We can also use matplotlib library to display images. We will use previously imported matplotlib.pyplot at this point:

plt.imshow(img_color)
sample output for plt.imshow(img_color)

Note that; matplotlib reads a color image in RGB (Red, Green, Blue) manner only, but OpenCV reads the color image in BGR (Blue, Green, Red) format. So, if we will use matplotlib for visualisation purposes, we need to convert our image’s color mode:

# convert BGR to RGB while displaying the image using matplotlib
# reverse the order of elements along the last axis

plt.imshow(img_color[: , : , ::-1])
sample output for plt.imshow(img_color[: , : , ::-1])

Reading and Displaying a Grayscale Image

Grayscale Images have a wider range of intensity than black and white.
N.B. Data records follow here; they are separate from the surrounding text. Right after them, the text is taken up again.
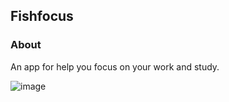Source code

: ## Fishfocus

### About

An app for help you focus on your work and study.

![image](https://user-images.githubusercontent.com/46307662/218291082-33a3051a-7b93-4c3b-9991-4922ca7a9f1a.png)

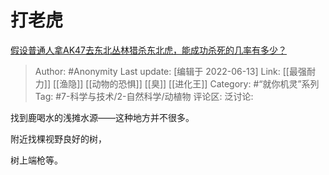 # 打老虎
[假设普通人拿AK47去东北丛林猎杀东北虎，能成功杀死的几率有多少？](https://www.zhihu.com/question/513363765/answer/2527455190)

> Author: #Anonymity
> Last update: [编辑于 2022-06-13]
> Link: [[最强耐力]] [[渔隐]] [[动物的恐惧]] [[臭]] [[进化王]]
> Category: #“就你机灵”系列
> Tag: #7-科学与技术/2-自然科学/动植物
> 评论区:
> 泛讨论:

找到鹿喝水的浅摊水源——这种地方并不很多。

附近找棵视野良好的树，

树上端枪等。
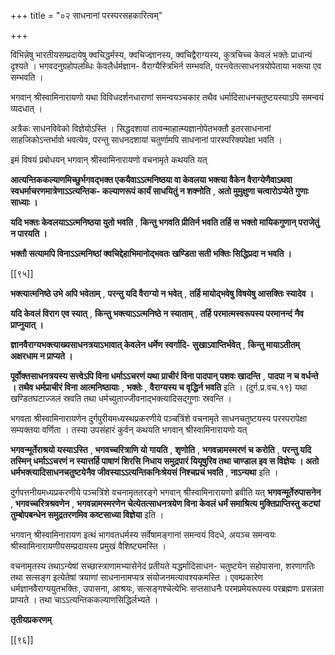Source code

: +++
title = "०२ साधनानां परस्परसहकारित्वम्"

+++

विभिन्नेषु भारतीयसम्प्रदायेषु क्वचिद्धर्मस्य, क्वचिज्ज्ञानस्य, क्वचिद्वैराग्यस्य, कुत्रचिच्च केवलं भक्तेः प्राधान्यं दृश्यते । भगवदनुग्रहोपलब्धिः केवलैर्धर्मज्ञान- वैराग्यैस्त्रिभिर्न सम्भवति, परन्त्वेतत्साधनत्रयोपेताया भक्त्या एव सम्भवति ।

भगवान् श्रीस्वामिनारायणो यथा विविधदर्शनधाराणां समन्वयञ्चकार तथैव धर्मादिसाधनचतुष्टयस्याऽपि समन्वयं व्यदधात् ।

अत्रैकः साधनविवेको विज्ञेयोऽस्ति । सिद्धदशायां तावन्माहात्म्यज्ञानोपेतभक्तौ इतरसाधनानां साहजिकोऽन्तर्भावो भवत्येव, परन्तु साधनदशायां चतुर्णामपि साधनानां पारस्परिक्यपेक्षा भवति ।

इमं विषयं प्रबोधयन् भगवान् श्रीस्वामिनारायणो वचनामृते कथयति यत्

**आत्यन्तिककल्याणमिच्छुर्भगवद्भक्त एकयैवाऽऽत्मनिष्ठया वा केवलया भक्त्या वैकेन वैराग्येणैवाऽथवा स्वधर्माचरणमात्रेणाऽऽत्यन्तिक- कल्याणरूपं कार्यं साधयितुं न शक्नोति** ,  **अतो मुमुक्षुणा चत्वारोऽप्येते गुणाः साध्याः ।** 

**यदि भक्तः केवलयाऽऽत्मनिष्ठया युतो भवति** ,  **किन्तु भगवति प्रीतिर्न भवति तर्हि स भक्तो मायिकगुणान् पराजेतुं न पारयति ।** 

**भक्तौ सत्यामपि विनाऽऽत्मनिष्ठां क्वचिद्देहाभिमानोद्भवतः खण्डिता सती भक्तिः सिद्धिप्रदा न भवति ।** 

[[९५]]

**भक्त्यात्मनिष्ठे उभे अपि भवेताम्** ,  **परन्तु यदि वैराग्यो न भवेत्** ,  **तर्हि मायोद्भवेषु विषयेषु आसक्तिः स्यादेव ।** 

**यदि केवलं विराग एव स्यात्** ,  **किन्तु भक्त्याऽऽत्मनिष्ठे न स्याताम्** ,  **तर्हि परमात्मस्वरूपस्य परमानन्दं नैव प्राप्नुयात् ।** 

**ज्ञानवैराग्यभक्त्याख्यसाधनत्रयाऽभावात् केवलेन धर्मेण स्वर्गादि- सुखाऽवाप्तिर्भवेत्** ,  **किन्तु मायाऽतीतम् अक्षरधाम न प्राप्यते ।** 

**पूर्वोक्तसाधनत्रयस्य सत्त्वेऽपि विना धर्माऽऽचरणं यथा प्राचीरं विना पादपान् पशवः खादन्ति** ,  **पादपा न च वर्धन्ते । तथैव धर्मप्राचीरं विना आत्मनिष्ठायाः** ,  **भक्तेः** ,  **वैराग्यस्य च वृद्धिर्न भवति** इति । (दुर्ग.प्र.वच.१९) यथा खण्डितघटाज्जलं स्रवति तथा धर्मच्युताज्जीवनाद्भक्त्यादिसद्गुणाः स्रवन्ति ।

भगवता श्रीस्वामिनारायणेन दुर्गपुरीयमध्यस्थप्रकरणीये पञ्चत्रिंशे वचनामृते साधनचतुष्टयस्य परस्परापेक्षा सम्यक्तया वर्णिता । तस्या उपसंहारं कुर्वन् कथयति भगवान् श्रीस्वामिनारायणो यत्

**भगवन्मूर्तेराश्रयो यस्याऽस्ति** ,  **भगवच्चरित्राणि यो गायति** ,  **शृणोति** ,  **भगवन्नामस्मरणं च करोति** ,  **परन्तु यदि तस्मिन् धर्माऽऽचरणं न स्यात्तर्हि पाषाणं शिरसि निधाय समुद्रपारं यियूषुरिव तथा चाण्डाल इव स विज्ञेयः । अतो धर्मभक्त्यादिसाधनचतुष्टयेनैव जीवस्याऽऽत्यन्तिकनिःश्रेयसं निश्चप्रचं भवति** ,  **नाऽन्यथा** इति ।

दुर्गपत्तनीयमध्यप्रकरणीये पञ्चत्रिंशे वचनामृततरङ्गे भगवान् श्रीस्वामिनारायणो ब्रवीति यत् **भगवन्मूर्तेरुपासनेन** ,  **भगवच्चरित्रश्रवणेन** ,  **भगवन्नामस्मरणेन चेत्येतत्साधनत्रयेण विना केवलं धर्मं समाश्रित्य मुक्तिप्राप्तिस्तु कट्यां तुम्बोपबन्धेन समुद्रतरणमिव कष्टसाध्या विज्ञेया** इति ।

भगवान् श्रीस्वामिनारायण इत्थं भागवतधर्मस्य सर्वेषामङ्गानां समन्वयं विदधे, अयञ्च समन्वयः श्रीस्वामिनारायणीयसम्प्रदायस्य प्रमुखं वैशिष्ट्यमस्ति ।

वचनामृतस्य तथाऽन्येषां सच्छास्त्राणामभ्यासेनेदं प्रतीयते यद्धर्मादिसाधन- चतुष्टयेन सहोपासना, शरणागतिः तथा सत्सङ्ग इत्येतेषां त्रयाणां साधनानामप्यत्र संयोजनमत्यावश्यकमस्ति । एवम्प्रकारेण धर्मज्ञानवैराग्ययुतभक्तिः, उपासना, आश्रयः, सत्सङ्गश्चेत्येभिः सप्तसाधनैः परमप्रमेयरूपस्य परब्रह्मणः प्रसन्नता प्राप्यते । तथा चाऽऽत्यन्तिककल्याणसिद्धिर्लभ्यते ।

**तृतीयप्रकरणम्** 

[[९६]]
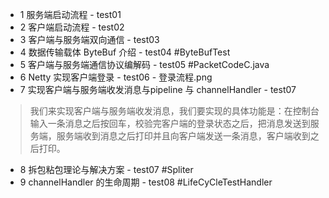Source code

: * 1 服务端启动流程 - test01
* 2 客户端启动流程 - test02
* 3 客户端与服务端双向通信 - test03
* 4 数据传输载体 ByteBuf 介绍 - test04 #ByteBufTest
* 5 客户端与服务端通信协议编解码 - test05 #PacketCodeC.java
* 6 Netty 实现客户端登录 - test06 - 登录流程.png
* 7 实现客户端与服务端收发消息与pipeline 与 channelHandler - test07 
>我们来实现客户端与服务端收发消息，我们要实现的具体功能是：在控制台输入一条消息之后按回车，校验完客户端的登录状态之后，把消息发送到服务端，服务端收到消息之后打印并且向客户端发送一条消息，客户端收到之后打印。
 
* 8 拆包粘包理论与解决方案 - test07 #Spliter
* 9 channelHandler 的生命周期 - test08 #LifeCyCleTestHandler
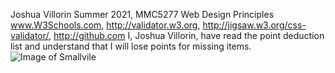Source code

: Joshua Villorin
Summer 2021, MMC5277 Web Design Principles
www.W3Schools.com, http://validator.w3.org, http://jigsaw.w3.org/css-validator/, http://github.com
I, Joshua Villorin, have read the point deduction list and understand that I will lose points for missing items.
![Image of Smallvile](https://static1.colliderimages.com/wordpress/wp-content/uploads/smallville-logo-slice-01.jpg)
Each pixel is a shade of gray with pixel values ranging between `0` (black) and `255` (white).

To read the image in grayscale we need to specify a flag that specifies the way how the image should be read:

img_gray = cv2.imread(img_path, cv2.IMREAD_GRAYSCALE)    
cv2_imshow(img_gray)

PS. Instead of using cv2.IMREAD_GRAYSCALE we can also use 0 to read the image in grayscale.

sample output

This time, our image is a numpy array of shape (height, width). And if we print its shape we will see something like this:

print(image.shape)

>>> (253, 430)

Accessing & Changing Pixel Values of an Image

We can use indexing like we use for lists to access a pixel of an image. For ex. accessing the pixel at (100, 150) of the image (100th row, 150th column) would look like this:

img_gray[100, 150]  

Again, we can use indexing to access a range of pixels. Accessing the pixels from (100, 200) to (120, 210) in the image → (100th row to 120th row, 200th column to 210th column):

img_gray[100:120, 200:210]                               

To change the pixel values of an image, we can select a range via indexing and set the range to a value. For ex. let’s select a range and set it to white:

img_color[100:120, 200:400] = (255, 255, 255) # setting the pixel value
cv2_imshow(img_color)
sample output

Saving an Image

To save an image, we can use cv2.imwrite(). We just need to specify the path where we want to save it:

cv2.imwrite("saved_image.jpg", img_color)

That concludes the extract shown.